Brief> Take the data below and extract the lines from the one with "For this, we" to the one with "bits pour ECDSA.", inclusive, exactly as written.

Task input>
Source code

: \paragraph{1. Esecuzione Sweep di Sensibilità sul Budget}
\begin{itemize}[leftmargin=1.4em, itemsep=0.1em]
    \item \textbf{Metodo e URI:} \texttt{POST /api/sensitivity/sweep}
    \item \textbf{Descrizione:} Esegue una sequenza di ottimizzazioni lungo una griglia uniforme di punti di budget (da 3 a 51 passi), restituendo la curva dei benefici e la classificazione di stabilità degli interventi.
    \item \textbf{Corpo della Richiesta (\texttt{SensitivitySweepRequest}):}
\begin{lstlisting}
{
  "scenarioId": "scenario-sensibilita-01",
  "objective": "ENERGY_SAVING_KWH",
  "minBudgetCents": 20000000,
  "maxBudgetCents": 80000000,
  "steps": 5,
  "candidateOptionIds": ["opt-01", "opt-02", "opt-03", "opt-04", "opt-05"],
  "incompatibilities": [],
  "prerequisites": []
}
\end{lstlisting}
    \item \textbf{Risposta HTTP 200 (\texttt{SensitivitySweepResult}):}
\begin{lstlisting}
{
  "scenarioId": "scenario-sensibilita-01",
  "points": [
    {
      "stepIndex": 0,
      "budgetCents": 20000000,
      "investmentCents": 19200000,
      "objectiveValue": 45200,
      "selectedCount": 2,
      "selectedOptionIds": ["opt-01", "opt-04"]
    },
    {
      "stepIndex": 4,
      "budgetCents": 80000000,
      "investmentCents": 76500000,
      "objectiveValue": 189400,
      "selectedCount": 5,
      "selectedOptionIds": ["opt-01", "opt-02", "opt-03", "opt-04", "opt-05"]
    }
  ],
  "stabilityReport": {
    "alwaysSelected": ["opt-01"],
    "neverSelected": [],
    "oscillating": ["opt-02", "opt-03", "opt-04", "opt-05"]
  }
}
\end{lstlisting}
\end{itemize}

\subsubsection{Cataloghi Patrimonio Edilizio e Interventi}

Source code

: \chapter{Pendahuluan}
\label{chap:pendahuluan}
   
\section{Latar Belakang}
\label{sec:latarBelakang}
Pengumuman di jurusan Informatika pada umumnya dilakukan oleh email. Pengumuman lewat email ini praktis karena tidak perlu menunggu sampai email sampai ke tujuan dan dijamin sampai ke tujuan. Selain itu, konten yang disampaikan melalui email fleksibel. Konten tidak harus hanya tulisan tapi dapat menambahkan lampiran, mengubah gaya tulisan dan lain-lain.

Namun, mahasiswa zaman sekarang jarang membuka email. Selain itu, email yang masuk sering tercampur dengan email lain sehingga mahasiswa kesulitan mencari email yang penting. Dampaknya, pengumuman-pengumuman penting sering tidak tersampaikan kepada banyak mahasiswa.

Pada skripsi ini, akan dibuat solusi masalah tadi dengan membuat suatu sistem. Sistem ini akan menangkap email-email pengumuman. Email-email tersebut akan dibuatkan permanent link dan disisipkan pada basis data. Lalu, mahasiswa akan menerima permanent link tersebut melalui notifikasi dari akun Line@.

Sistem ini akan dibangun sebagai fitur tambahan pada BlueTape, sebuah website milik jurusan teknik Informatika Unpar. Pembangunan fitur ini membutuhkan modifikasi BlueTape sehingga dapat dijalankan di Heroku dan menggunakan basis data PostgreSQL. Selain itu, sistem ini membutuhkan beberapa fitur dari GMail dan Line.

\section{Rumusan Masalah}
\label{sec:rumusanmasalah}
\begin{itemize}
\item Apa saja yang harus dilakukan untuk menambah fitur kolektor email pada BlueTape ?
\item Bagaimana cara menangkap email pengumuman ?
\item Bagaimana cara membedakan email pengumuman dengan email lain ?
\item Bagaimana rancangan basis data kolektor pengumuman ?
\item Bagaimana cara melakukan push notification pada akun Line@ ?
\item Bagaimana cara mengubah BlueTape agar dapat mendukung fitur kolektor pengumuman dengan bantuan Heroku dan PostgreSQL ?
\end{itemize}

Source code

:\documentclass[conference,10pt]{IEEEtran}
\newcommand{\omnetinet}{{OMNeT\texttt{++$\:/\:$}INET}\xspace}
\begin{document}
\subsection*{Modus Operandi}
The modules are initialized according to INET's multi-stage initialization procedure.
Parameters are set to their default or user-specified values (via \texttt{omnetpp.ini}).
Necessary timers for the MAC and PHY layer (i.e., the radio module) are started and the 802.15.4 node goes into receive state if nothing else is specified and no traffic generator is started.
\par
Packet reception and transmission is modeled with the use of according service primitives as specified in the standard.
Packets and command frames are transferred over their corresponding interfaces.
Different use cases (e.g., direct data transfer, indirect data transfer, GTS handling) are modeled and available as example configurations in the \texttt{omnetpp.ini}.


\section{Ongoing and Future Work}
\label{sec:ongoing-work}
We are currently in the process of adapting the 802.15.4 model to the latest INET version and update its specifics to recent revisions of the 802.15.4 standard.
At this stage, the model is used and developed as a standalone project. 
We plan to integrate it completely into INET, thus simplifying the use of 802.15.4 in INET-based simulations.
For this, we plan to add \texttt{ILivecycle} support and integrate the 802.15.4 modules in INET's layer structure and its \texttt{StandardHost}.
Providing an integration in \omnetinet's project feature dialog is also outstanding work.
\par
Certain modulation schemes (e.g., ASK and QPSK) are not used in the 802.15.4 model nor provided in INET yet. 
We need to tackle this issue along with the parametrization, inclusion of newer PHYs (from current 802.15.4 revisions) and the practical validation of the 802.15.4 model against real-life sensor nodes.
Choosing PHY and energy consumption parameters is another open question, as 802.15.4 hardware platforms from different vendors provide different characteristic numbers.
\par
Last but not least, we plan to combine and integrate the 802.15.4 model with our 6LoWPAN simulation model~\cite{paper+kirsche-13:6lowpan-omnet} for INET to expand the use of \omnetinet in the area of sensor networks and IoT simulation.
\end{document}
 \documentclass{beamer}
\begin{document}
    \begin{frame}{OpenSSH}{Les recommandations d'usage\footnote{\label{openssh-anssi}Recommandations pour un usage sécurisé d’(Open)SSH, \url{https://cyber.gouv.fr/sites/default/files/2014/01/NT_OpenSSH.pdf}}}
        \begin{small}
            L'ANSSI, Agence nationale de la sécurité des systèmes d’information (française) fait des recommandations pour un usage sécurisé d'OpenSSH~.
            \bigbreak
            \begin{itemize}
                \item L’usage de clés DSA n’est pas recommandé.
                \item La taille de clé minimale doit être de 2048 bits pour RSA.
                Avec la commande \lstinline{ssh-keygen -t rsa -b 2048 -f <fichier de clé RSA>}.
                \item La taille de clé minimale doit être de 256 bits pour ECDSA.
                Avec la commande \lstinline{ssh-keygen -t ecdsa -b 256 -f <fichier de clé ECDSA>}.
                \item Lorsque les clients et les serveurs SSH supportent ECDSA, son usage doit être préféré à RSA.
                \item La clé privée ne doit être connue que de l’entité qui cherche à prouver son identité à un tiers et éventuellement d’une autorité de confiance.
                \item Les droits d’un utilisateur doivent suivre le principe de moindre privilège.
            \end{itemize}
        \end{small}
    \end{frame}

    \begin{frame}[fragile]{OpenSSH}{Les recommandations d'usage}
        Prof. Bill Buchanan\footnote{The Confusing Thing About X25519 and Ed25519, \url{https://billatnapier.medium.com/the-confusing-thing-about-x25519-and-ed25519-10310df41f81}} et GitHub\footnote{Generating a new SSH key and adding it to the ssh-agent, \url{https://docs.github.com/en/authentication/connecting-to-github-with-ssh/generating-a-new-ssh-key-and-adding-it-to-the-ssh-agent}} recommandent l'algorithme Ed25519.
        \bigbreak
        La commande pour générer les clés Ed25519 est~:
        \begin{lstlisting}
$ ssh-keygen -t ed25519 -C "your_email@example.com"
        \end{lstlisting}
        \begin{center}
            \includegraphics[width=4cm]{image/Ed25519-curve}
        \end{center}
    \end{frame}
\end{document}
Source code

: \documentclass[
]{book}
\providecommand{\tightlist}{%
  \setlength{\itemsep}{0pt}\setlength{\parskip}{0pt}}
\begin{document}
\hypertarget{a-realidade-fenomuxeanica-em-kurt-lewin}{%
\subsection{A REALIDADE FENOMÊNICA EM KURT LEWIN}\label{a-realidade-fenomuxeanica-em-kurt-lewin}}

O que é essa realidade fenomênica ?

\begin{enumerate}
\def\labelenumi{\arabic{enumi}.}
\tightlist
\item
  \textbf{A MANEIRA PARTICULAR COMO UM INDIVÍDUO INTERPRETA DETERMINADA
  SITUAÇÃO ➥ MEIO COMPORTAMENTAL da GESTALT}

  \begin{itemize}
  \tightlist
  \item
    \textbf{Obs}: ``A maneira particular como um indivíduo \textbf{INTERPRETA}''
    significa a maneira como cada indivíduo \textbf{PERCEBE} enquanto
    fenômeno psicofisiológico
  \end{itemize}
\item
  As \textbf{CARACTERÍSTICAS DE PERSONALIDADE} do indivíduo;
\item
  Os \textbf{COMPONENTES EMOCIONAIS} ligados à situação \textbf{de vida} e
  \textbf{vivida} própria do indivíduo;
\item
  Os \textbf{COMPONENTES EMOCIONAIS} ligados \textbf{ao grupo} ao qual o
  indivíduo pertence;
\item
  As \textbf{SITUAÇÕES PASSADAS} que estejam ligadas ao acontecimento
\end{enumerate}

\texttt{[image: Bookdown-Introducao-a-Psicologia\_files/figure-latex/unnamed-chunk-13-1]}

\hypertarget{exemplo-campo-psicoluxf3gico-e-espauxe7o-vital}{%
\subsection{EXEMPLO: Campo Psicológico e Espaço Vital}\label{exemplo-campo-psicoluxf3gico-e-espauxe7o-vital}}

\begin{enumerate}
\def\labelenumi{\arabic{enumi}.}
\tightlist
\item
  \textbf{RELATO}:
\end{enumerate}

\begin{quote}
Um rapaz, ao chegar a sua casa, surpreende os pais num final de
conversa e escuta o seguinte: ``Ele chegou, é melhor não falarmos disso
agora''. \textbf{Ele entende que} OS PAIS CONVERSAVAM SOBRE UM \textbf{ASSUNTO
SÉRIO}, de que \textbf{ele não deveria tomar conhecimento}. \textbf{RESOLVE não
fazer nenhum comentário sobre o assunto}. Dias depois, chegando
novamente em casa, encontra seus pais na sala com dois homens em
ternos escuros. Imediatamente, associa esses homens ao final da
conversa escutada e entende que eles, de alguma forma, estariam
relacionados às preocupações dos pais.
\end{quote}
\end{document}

Finished task>
For this, we plan to add \texttt{ILivecycle} support and integrate the 802.15.4 modules in INET's layer structure and its \texttt{StandardHost}.
Providing an integration in \omnetinet's project feature dialog is also outstanding work.
\par
Certain modulation schemes (e.g., ASK and QPSK) are not used in the 802.15.4 model nor provided in INET yet. 
We need to tackle this issue along with the parametrization, inclusion of newer PHYs (from current 802.15.4 revisions) and the practical validation of the 802.15.4 model against real-life sensor nodes.
Choosing PHY and energy consumption parameters is another open question, as 802.15.4 hardware platforms from different vendors provide different characteristic numbers.
\par
Last but not least, we plan to combine and integrate the 802.15.4 model with our 6LoWPAN simulation model~\cite{paper+kirsche-13:6lowpan-omnet} for INET to expand the use of \omnetinet in the area of sensor networks and IoT simulation.
\end{document}
 \documentclass{beamer}
\begin{document}
    \begin{frame}{OpenSSH}{Les recommandations d'usage\footnote{\label{openssh-anssi}Recommandations pour un usage sécurisé d’(Open)SSH, \url{https://cyber.gouv.fr/sites/default/files/2014/01/NT_OpenSSH.pdf}}}
        \begin{small}
            L'ANSSI, Agence nationale de la sécurité des systèmes d’information (française) fait des recommandations pour un usage sécurisé d'OpenSSH~.
            \bigbreak
            \begin{itemize}
                \item L’usage de clés DSA n’est pas recommandé.
                \item La taille de clé minimale doit être de 2048 bits pour RSA.
                Avec la commande \lstinline{ssh-keygen -t rsa -b 2048 -f <fichier de clé RSA>}.
                \item La taille de clé minimale doit être de 256 bits pour ECDSA.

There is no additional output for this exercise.